(Saved entries)
☆ ☆ ☆ ☆ ☆

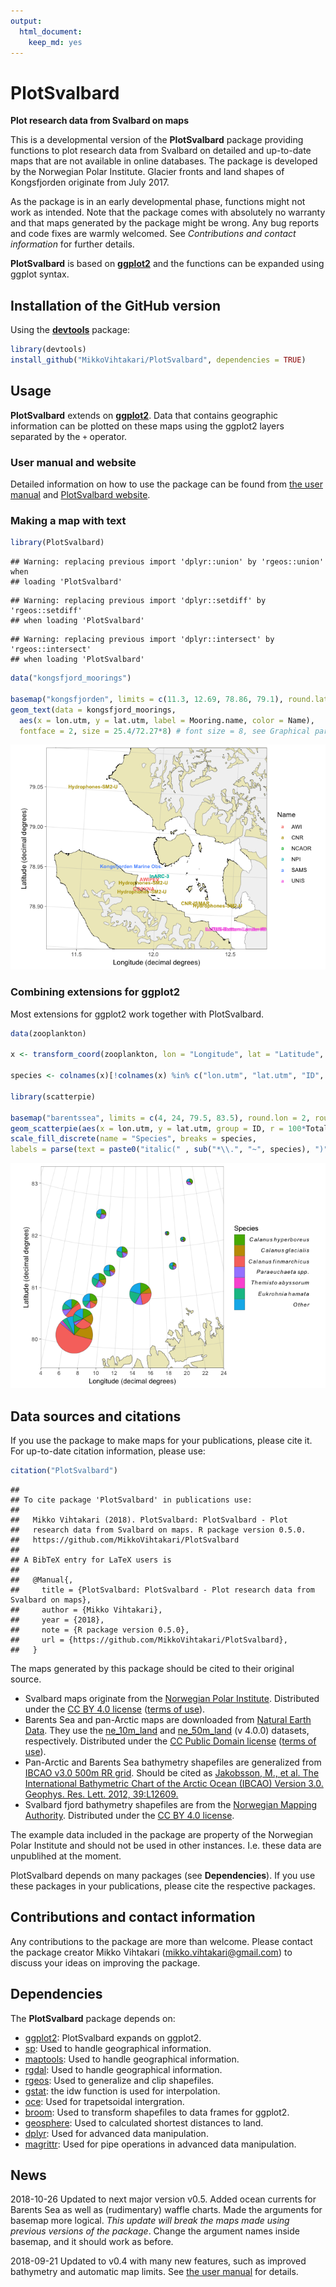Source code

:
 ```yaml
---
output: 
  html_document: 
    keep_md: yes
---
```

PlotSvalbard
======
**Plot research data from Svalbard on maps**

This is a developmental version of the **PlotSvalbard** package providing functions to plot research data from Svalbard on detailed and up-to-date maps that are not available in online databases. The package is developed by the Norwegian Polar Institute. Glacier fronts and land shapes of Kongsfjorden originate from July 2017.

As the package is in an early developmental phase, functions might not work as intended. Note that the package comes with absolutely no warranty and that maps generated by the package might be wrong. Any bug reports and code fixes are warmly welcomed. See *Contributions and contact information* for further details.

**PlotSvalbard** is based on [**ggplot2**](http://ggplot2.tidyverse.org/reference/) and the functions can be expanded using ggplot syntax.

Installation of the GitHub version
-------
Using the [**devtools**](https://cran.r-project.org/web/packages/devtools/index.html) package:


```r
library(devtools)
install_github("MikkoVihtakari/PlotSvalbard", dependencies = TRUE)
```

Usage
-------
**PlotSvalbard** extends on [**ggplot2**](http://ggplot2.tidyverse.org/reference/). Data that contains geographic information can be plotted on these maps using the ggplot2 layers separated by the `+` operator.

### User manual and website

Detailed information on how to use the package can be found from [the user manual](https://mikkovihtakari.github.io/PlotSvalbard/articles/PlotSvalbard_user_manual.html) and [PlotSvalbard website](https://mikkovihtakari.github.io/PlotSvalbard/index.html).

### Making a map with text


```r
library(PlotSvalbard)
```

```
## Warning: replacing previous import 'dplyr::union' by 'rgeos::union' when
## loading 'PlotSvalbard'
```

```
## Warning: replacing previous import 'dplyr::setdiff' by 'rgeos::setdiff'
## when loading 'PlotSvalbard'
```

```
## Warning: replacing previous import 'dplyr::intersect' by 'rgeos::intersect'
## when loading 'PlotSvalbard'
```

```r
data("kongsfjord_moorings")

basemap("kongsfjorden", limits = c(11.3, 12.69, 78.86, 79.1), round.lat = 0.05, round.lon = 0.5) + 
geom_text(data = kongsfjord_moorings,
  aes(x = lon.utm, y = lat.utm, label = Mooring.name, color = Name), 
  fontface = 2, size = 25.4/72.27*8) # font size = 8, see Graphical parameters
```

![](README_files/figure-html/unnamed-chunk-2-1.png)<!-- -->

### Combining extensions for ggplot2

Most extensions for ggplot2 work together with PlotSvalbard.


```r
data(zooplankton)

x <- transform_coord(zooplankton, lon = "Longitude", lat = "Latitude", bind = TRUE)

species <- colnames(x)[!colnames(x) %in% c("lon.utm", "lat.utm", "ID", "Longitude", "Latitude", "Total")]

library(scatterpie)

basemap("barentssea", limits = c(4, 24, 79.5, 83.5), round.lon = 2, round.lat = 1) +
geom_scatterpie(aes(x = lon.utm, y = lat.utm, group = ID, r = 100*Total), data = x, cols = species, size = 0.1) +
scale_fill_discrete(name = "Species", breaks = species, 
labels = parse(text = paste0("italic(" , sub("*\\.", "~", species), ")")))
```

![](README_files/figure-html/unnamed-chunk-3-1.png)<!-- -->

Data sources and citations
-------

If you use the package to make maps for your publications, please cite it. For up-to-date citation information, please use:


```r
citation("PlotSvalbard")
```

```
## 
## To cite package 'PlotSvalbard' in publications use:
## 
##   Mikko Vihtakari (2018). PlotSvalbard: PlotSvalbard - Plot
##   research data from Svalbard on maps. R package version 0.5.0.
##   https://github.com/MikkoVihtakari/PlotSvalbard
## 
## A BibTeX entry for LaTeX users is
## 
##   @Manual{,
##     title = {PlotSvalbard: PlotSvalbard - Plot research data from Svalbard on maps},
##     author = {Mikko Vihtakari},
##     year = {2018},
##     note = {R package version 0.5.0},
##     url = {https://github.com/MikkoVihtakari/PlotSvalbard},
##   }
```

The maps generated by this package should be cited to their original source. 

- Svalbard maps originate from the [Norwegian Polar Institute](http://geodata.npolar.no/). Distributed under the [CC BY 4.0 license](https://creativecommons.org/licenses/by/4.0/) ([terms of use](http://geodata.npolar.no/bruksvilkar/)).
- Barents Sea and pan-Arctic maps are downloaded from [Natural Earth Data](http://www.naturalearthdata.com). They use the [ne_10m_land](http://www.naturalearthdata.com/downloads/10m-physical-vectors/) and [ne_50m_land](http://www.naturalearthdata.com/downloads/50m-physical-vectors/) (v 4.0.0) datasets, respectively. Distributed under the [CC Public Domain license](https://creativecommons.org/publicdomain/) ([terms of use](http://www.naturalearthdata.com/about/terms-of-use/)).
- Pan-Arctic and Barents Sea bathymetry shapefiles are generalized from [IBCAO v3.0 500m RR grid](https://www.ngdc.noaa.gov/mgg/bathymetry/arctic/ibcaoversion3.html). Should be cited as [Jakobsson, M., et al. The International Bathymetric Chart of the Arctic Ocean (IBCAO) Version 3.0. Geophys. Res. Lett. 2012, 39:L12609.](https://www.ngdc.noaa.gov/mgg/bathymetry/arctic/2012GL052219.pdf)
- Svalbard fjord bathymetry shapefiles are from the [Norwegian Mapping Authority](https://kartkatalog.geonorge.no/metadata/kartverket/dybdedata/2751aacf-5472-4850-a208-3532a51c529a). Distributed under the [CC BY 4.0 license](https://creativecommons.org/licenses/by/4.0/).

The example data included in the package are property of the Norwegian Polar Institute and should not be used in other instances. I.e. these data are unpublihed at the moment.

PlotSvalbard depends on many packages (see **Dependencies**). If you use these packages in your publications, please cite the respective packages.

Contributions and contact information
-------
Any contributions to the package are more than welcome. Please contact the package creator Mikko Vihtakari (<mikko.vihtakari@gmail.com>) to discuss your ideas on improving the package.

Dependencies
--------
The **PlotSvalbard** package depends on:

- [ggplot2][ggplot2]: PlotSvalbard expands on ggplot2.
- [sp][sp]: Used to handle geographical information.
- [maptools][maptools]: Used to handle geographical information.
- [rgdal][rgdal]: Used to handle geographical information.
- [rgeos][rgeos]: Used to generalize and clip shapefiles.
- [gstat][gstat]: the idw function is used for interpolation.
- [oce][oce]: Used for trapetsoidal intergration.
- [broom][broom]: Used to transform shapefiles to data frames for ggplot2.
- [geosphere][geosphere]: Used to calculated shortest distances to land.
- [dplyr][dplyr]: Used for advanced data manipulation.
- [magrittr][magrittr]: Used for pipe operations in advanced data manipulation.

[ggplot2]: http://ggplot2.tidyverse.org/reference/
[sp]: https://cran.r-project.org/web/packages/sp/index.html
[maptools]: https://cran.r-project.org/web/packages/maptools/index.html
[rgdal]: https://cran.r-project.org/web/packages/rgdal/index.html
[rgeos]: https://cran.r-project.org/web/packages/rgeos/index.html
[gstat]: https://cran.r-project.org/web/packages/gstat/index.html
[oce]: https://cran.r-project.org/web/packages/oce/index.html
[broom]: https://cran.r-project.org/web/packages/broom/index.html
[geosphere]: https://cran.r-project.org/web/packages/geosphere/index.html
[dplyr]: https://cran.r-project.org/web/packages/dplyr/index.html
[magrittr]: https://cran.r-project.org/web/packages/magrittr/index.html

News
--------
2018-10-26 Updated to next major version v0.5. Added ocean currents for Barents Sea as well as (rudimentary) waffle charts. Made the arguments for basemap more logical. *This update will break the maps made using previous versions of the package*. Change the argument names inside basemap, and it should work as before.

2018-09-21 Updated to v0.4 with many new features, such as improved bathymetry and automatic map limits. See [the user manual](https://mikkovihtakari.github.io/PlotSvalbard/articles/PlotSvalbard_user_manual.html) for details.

☆ ☆ ☆ ☆ ☆

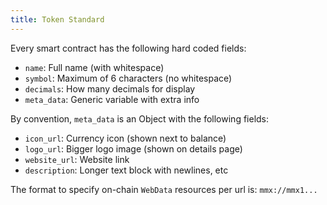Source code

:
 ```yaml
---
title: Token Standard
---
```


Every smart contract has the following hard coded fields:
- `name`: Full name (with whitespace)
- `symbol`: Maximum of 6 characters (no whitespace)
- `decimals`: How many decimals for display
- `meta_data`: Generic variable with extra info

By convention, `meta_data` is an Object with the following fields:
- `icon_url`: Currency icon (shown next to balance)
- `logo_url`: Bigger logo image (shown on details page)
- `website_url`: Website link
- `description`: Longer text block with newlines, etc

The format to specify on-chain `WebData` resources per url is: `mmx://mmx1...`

☆ ☆ ☆ ☆ ☆

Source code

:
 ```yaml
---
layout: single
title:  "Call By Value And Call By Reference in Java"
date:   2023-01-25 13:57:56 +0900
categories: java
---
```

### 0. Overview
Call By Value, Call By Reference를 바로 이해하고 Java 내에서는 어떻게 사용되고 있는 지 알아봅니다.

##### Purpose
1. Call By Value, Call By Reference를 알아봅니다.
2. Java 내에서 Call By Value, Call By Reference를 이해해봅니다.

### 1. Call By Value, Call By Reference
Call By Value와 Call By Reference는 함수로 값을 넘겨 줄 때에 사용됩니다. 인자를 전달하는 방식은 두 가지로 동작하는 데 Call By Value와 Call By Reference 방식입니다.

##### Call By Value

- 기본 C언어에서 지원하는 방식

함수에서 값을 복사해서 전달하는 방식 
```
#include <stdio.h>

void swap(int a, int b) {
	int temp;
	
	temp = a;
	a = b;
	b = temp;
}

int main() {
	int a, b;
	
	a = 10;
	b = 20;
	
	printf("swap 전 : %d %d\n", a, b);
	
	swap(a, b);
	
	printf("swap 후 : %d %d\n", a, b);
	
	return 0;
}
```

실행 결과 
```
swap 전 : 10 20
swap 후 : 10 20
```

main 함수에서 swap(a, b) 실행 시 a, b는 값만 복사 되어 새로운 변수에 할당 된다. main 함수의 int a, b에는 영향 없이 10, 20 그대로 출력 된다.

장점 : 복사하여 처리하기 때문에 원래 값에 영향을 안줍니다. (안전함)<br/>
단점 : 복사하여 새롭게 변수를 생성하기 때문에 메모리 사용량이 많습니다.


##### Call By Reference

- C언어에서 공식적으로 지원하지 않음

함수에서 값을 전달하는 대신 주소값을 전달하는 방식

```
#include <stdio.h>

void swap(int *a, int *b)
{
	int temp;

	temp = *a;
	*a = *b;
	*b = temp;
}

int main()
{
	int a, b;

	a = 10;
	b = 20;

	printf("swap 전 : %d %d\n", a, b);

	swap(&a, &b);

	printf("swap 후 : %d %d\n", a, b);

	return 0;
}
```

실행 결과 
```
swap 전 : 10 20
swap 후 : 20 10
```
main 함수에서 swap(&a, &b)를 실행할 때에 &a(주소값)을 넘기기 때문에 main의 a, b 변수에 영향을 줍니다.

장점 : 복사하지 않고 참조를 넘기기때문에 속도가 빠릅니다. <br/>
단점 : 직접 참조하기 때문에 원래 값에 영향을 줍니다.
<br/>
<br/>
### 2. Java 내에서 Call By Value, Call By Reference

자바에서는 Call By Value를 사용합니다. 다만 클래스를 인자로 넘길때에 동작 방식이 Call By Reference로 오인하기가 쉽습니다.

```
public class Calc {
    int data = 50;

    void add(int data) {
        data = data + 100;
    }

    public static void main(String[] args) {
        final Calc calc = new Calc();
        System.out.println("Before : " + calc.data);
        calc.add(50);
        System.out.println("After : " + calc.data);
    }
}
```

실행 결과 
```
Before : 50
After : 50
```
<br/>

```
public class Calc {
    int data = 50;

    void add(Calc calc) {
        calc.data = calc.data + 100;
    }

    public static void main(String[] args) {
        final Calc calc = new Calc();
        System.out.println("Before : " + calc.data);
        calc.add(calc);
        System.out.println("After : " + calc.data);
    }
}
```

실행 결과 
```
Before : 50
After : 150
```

☆ ☆ ☆ ☆ ☆

Begin at the line that has "함수에서 값을 복사해서 전달하는 방식" in the entries above; stop after the line that has "장점 : 복사하지 않고 참조를 넘기기때문에 속도가 빠릅니다. <br/>". Transcribe exactly those lines and no others.

함수에서 값을 복사해서 전달하는 방식 
```
#include <stdio.h>

void swap(int a, int b) {
	int temp;
	
	temp = a;
	a = b;
	b = temp;
}

int main() {
	int a, b;
	
	a = 10;
	b = 20;
	
	printf("swap 전 : %d %d\n", a, b);
	
	swap(a, b);
	
	printf("swap 후 : %d %d\n", a, b);
	
	return 0;
}
```

실행 결과 
```
swap 전 : 10 20
swap 후 : 10 20
```

main 함수에서 swap(a, b) 실행 시 a, b는 값만 복사 되어 새로운 변수에 할당 된다. main 함수의 int a, b에는 영향 없이 10, 20 그대로 출력 된다.

장점 : 복사하여 처리하기 때문에 원래 값에 영향을 안줍니다. (안전함)<br/>
단점 : 복사하여 새롭게 변수를 생성하기 때문에 메모리 사용량이 많습니다.


##### Call By Reference

- C언어에서 공식적으로 지원하지 않음

함수에서 값을 전달하는 대신 주소값을 전달하는 방식

```
#include <stdio.h>

void swap(int *a, int *b)
{
	int temp;

	temp = *a;
	*a = *b;
	*b = temp;
}

int main()
{
	int a, b;

	a = 10;
	b = 20;

	printf("swap 전 : %d %d\n", a, b);

	swap(&a, &b);

	printf("swap 후 : %d %d\n", a, b);

	return 0;
}
```

실행 결과 
```
swap 전 : 10 20
swap 후 : 20 10
```
main 함수에서 swap(&a, &b)를 실행할 때에 &a(주소값)을 넘기기 때문에 main의 a, b 변수에 영향을 줍니다.

장점 : 복사하지 않고 참조를 넘기기때문에 속도가 빠릅니다. <br/>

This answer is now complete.